What Can Clean Tech Teach Connected Health and Vice Versa?

It is that time of year in New England when we prepare for winter.  Various activities such as caulking windows, checking insulation, and servicing heating systems predominate in home owners’ conciousness. I can’t help but think what it was like 300+ years ago when the original settlers from England arrived.  For a long while, heating a home meant lighting a fire in the fireplace.  Until the late 1800s and the invention of the thermostat, a device that is exquisitely sensitive to changes in ambient temperature, heating a home was a very haphazard process.

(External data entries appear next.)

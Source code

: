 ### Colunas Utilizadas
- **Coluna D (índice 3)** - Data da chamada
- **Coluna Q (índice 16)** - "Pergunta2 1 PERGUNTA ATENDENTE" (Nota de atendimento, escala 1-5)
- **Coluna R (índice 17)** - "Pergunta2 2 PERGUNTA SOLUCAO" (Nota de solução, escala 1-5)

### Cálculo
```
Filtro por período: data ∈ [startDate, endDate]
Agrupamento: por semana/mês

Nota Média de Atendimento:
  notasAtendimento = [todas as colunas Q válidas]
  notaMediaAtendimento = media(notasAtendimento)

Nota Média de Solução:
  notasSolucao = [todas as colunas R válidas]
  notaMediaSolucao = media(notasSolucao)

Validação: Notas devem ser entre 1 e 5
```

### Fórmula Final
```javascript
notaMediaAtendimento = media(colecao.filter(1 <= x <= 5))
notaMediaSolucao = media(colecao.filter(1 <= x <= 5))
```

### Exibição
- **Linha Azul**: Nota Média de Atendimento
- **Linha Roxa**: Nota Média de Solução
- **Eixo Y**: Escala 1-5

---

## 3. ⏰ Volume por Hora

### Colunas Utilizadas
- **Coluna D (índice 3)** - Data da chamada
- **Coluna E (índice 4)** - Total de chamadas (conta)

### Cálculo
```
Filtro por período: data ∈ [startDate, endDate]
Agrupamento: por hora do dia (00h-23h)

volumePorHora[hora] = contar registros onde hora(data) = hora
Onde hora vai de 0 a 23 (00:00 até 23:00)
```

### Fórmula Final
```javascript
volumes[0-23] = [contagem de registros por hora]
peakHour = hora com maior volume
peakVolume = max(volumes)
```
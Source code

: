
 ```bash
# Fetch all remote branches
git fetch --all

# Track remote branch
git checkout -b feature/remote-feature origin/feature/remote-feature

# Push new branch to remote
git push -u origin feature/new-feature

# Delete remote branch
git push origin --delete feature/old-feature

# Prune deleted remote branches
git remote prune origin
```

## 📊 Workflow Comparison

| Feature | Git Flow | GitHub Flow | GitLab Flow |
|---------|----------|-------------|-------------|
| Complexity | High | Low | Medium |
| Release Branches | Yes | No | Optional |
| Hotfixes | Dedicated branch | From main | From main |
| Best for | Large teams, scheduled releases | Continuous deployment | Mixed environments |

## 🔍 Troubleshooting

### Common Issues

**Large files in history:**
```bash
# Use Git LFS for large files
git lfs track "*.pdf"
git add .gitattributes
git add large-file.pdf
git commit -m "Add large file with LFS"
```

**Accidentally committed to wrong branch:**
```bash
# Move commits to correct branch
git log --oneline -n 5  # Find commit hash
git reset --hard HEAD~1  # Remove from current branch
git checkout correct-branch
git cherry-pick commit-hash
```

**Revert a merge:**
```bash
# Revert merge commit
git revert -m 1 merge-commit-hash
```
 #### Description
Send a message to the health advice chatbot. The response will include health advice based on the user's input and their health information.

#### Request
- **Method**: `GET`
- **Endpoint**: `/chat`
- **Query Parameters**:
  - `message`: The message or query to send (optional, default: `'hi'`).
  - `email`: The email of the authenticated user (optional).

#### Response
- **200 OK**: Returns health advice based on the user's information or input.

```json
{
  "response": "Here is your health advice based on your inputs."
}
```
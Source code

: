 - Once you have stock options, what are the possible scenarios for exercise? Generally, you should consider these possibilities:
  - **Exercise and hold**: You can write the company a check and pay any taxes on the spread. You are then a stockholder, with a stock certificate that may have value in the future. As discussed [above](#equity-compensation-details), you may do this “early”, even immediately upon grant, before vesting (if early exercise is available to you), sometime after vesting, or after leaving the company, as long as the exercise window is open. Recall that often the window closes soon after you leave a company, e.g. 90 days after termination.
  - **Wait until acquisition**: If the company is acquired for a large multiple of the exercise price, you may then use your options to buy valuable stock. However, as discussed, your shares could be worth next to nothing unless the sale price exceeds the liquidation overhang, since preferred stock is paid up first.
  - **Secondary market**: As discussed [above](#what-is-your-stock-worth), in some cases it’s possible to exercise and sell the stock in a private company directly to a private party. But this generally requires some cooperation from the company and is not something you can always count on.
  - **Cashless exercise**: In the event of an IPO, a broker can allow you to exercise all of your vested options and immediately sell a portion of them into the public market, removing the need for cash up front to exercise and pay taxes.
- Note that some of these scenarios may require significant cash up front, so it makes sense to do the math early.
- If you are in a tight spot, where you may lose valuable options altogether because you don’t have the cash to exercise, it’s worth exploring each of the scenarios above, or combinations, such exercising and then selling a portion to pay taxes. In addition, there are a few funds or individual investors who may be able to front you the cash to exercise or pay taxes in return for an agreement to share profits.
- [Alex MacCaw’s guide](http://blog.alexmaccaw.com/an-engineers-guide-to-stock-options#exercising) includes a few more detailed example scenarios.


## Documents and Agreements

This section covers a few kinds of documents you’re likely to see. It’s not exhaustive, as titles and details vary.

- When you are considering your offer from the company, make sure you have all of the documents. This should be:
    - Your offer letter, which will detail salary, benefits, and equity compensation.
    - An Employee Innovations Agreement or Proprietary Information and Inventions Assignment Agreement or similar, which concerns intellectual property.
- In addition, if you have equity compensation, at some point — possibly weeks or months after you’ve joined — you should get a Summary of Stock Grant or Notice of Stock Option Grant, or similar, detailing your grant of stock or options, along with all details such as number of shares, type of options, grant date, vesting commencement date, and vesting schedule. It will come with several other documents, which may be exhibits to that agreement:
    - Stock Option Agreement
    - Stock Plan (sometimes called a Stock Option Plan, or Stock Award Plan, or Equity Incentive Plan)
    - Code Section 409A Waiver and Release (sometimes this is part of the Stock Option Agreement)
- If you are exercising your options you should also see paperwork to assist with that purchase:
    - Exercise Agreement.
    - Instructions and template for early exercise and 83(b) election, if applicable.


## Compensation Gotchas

Fast forward to 2010 and there are countless innovations that provide ambient reminders to prompt the homeowner to engage in a different way with the electricity and heat in the home and maximize energy efficiency.  Today’s consumer has incentive to be more energy efficient both because there is great public hew and cry about our dwindling energy resources and because there is a direct economic benefit to conserving energy.

In healthcare, by analogy, we haven’t made it to our equivalent of 1883 and the invention of the thermostat.  Consider that the treatment of hypertension is  still determined based on readings done in the doctor’s office a couple of times a year.  Yet, we can now easily measure ambulatory blood pressure and get a much more rich picture of what is going on, but we persist in this 19th century style of care management.  There are many other examples.

Connected health can become like the thermostat in the management of chronic illness.  The patient measures relevant physiologic information on an ongoing basis and feeds it into the cloud, usually wirelessly.  Based either on software rules or a provider’s analysis, feedback is given to the patient electronically, thus completing the thermostat analogy.

So one can easily conclude that we have much to learn in healthcare from energy science and application.

However, the reverse is also true.  The peddlers of smart sensors for the home are naïve if they assume everyone is equally motivated to maximize their energy savings.  From our work in connected health, we can predict that there will be a wide range of interest — from those who micro manage their energy consumption to the disintersted individual who turns the heat up in mid January so he can wear shorts and a tee shirt around the house.

Our work in connected health has shown that engagement with measured information about oneself is variable and unpredictable.  On the one hand, we have the ‘quantified selfers’ who are forever measuring data about their health, reporting it out and adjusting lifestyle to be more healthy – very thermostat like.   On the other, we have patients that we’ve cared for at our Center who are completely disinterested in measuring and learning from biometric information, regardless of how much their doctor recommends it or how much their health will benefit.  In fact we’ve started a quest to understand and predict these various personality types.

I’d be willing to bet that if I can learn whether you are interested enough in your daily step count to meaure it, set a goal and achieve it, you’ll also be likely to put those smart energy sensors all over your house and track your power utilization fastidiously.  Likewise, if I can’t engage you in a coversation about tracking your blood pressure to help avoid heart attacks and strokes down the line, you’ll likely be disinterested in better managing your energy consumption as well.

If we are to truly maximize the use of technology to manage personal information and motivate behavior, we must better understand who are the most likely to adopt these tools. At the Center, we are looking at ways to identify those groups of patients — accounting for such factors as age, health status and social environment — who will embrace connected health solutions to better manage their health and wellness.